Requirement
For the entries below, report the number of lines containing "baidu", without any other content.

Supplied entries
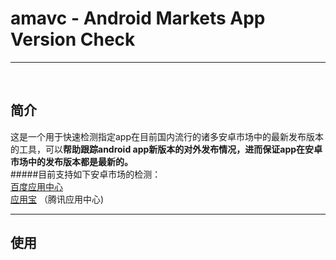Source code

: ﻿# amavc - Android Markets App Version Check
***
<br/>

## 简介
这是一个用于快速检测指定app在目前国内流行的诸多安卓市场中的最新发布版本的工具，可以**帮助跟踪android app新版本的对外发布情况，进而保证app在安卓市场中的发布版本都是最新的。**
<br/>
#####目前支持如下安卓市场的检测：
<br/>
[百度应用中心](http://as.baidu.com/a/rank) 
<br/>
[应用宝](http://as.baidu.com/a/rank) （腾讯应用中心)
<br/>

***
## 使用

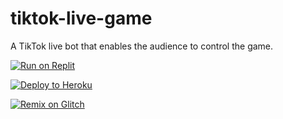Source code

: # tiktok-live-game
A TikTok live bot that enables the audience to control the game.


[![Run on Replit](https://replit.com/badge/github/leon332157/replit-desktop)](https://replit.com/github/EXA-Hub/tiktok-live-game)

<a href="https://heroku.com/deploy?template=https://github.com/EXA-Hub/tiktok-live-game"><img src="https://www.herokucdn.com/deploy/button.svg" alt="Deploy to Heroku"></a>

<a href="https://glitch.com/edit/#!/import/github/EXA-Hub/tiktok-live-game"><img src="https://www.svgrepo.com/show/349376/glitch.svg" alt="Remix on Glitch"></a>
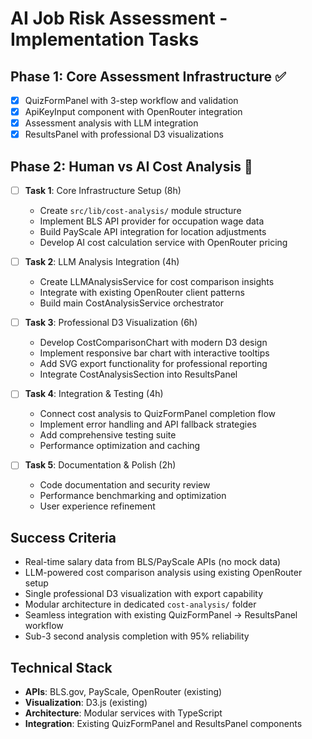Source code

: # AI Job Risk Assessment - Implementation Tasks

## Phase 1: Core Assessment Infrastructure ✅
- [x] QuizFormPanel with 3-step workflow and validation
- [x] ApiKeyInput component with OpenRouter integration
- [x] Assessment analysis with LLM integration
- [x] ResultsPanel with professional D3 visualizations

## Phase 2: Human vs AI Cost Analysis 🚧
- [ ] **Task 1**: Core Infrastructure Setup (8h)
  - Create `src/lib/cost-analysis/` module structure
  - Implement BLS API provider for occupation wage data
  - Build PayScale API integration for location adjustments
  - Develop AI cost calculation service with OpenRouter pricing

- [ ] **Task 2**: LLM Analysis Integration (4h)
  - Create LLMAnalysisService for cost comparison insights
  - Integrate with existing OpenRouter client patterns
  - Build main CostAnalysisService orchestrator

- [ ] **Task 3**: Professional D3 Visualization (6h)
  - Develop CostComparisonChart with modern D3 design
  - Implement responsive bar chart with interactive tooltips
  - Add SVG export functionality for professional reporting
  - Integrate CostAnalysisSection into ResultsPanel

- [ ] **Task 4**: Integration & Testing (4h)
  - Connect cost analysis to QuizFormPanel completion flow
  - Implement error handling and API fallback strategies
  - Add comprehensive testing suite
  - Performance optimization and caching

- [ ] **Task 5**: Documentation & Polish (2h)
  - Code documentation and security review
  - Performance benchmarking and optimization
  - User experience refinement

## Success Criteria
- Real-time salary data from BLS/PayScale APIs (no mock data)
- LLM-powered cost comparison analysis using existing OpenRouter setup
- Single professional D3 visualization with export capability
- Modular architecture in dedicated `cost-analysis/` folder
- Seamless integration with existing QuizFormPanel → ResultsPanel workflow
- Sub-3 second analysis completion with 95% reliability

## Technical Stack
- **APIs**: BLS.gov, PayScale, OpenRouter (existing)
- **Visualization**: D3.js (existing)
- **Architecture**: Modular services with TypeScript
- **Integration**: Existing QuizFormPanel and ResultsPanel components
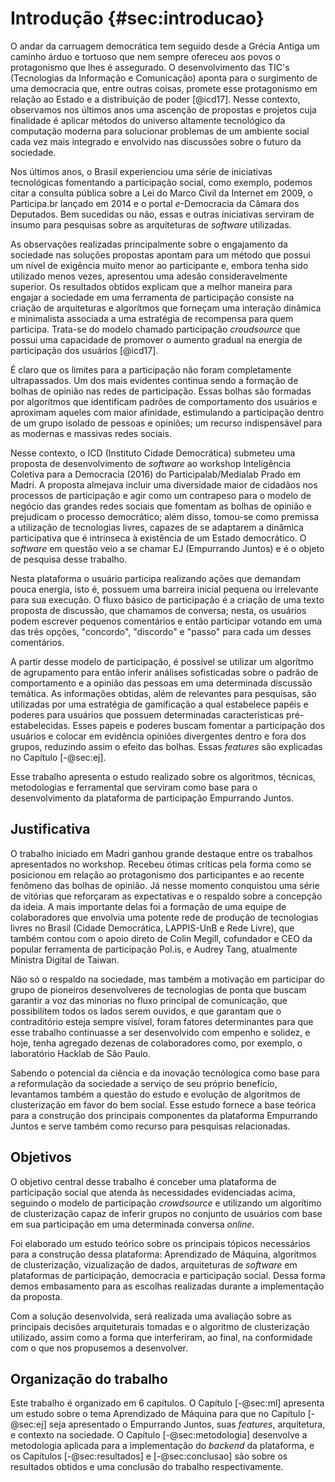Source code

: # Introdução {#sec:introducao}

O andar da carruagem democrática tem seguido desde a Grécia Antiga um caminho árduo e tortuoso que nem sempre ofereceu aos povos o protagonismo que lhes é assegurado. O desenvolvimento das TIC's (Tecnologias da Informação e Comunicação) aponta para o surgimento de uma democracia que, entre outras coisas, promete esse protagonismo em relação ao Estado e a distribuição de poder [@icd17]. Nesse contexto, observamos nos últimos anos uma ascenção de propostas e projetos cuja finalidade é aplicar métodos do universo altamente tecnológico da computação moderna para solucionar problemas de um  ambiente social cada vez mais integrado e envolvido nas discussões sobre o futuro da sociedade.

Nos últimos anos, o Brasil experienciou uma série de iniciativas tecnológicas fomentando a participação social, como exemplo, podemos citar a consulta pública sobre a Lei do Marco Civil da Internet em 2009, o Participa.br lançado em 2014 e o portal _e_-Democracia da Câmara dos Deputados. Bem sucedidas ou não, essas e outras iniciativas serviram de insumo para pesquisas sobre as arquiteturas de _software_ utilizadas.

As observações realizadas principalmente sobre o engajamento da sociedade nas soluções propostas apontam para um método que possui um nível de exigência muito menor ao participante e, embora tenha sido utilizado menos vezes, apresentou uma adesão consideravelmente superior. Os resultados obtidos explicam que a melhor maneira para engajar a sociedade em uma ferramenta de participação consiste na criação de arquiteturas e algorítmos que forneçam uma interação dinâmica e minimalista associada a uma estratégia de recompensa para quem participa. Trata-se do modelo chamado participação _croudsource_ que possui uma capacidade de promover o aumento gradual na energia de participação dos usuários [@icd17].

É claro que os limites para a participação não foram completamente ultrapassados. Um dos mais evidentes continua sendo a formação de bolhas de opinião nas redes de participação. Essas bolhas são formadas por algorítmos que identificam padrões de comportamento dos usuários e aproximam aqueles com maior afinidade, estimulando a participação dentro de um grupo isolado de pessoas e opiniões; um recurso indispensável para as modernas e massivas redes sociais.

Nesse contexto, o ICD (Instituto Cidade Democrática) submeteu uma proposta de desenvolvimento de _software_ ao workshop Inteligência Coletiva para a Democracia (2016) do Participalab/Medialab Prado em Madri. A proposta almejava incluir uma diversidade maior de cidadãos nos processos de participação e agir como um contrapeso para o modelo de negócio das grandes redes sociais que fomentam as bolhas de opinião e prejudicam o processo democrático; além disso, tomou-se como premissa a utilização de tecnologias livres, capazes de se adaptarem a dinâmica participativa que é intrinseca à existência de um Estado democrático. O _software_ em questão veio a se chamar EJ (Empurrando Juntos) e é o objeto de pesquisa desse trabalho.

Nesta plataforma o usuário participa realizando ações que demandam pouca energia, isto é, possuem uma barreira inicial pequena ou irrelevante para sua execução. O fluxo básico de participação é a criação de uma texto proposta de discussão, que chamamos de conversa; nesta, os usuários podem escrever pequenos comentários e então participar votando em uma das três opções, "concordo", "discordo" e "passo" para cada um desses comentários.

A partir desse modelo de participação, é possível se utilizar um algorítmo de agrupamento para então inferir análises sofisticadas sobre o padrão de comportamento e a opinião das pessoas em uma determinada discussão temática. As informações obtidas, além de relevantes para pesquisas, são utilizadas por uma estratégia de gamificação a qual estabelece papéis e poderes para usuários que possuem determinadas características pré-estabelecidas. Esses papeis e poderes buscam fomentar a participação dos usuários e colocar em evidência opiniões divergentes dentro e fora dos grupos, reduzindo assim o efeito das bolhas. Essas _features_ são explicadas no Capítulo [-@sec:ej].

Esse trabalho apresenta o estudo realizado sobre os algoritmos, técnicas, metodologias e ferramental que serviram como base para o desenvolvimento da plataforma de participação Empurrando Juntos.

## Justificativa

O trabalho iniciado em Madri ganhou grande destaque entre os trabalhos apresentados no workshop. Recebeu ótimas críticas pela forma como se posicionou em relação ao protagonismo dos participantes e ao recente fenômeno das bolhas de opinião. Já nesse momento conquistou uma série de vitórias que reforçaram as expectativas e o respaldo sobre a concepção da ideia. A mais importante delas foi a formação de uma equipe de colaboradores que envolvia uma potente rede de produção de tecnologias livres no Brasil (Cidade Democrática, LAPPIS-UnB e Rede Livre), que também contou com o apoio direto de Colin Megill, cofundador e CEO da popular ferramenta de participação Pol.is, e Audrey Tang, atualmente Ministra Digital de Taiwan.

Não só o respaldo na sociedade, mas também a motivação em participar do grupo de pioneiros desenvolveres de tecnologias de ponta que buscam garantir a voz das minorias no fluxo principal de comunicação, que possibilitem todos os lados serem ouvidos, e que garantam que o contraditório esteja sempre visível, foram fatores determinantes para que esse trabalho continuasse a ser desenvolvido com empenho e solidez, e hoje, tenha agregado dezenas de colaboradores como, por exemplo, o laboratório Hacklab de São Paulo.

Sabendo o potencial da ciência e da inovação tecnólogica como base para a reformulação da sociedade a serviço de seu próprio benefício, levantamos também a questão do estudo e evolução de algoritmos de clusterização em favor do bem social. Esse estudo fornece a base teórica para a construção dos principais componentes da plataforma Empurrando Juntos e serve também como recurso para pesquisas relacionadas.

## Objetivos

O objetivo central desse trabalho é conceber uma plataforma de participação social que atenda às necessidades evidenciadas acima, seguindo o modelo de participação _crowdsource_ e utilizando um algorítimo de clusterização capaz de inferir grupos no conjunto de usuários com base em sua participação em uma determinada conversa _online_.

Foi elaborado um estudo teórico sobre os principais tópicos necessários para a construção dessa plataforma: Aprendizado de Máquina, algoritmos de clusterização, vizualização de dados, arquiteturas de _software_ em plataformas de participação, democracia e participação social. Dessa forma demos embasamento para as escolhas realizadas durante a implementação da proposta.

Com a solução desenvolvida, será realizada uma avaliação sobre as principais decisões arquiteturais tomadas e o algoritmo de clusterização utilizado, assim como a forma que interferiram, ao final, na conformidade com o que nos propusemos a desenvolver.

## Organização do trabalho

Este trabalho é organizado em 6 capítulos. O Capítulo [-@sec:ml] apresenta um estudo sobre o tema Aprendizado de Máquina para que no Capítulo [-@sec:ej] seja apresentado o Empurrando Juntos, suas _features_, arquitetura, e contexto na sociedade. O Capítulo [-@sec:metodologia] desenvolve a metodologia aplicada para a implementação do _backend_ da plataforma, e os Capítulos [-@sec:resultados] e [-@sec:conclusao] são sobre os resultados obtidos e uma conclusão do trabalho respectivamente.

Task result
2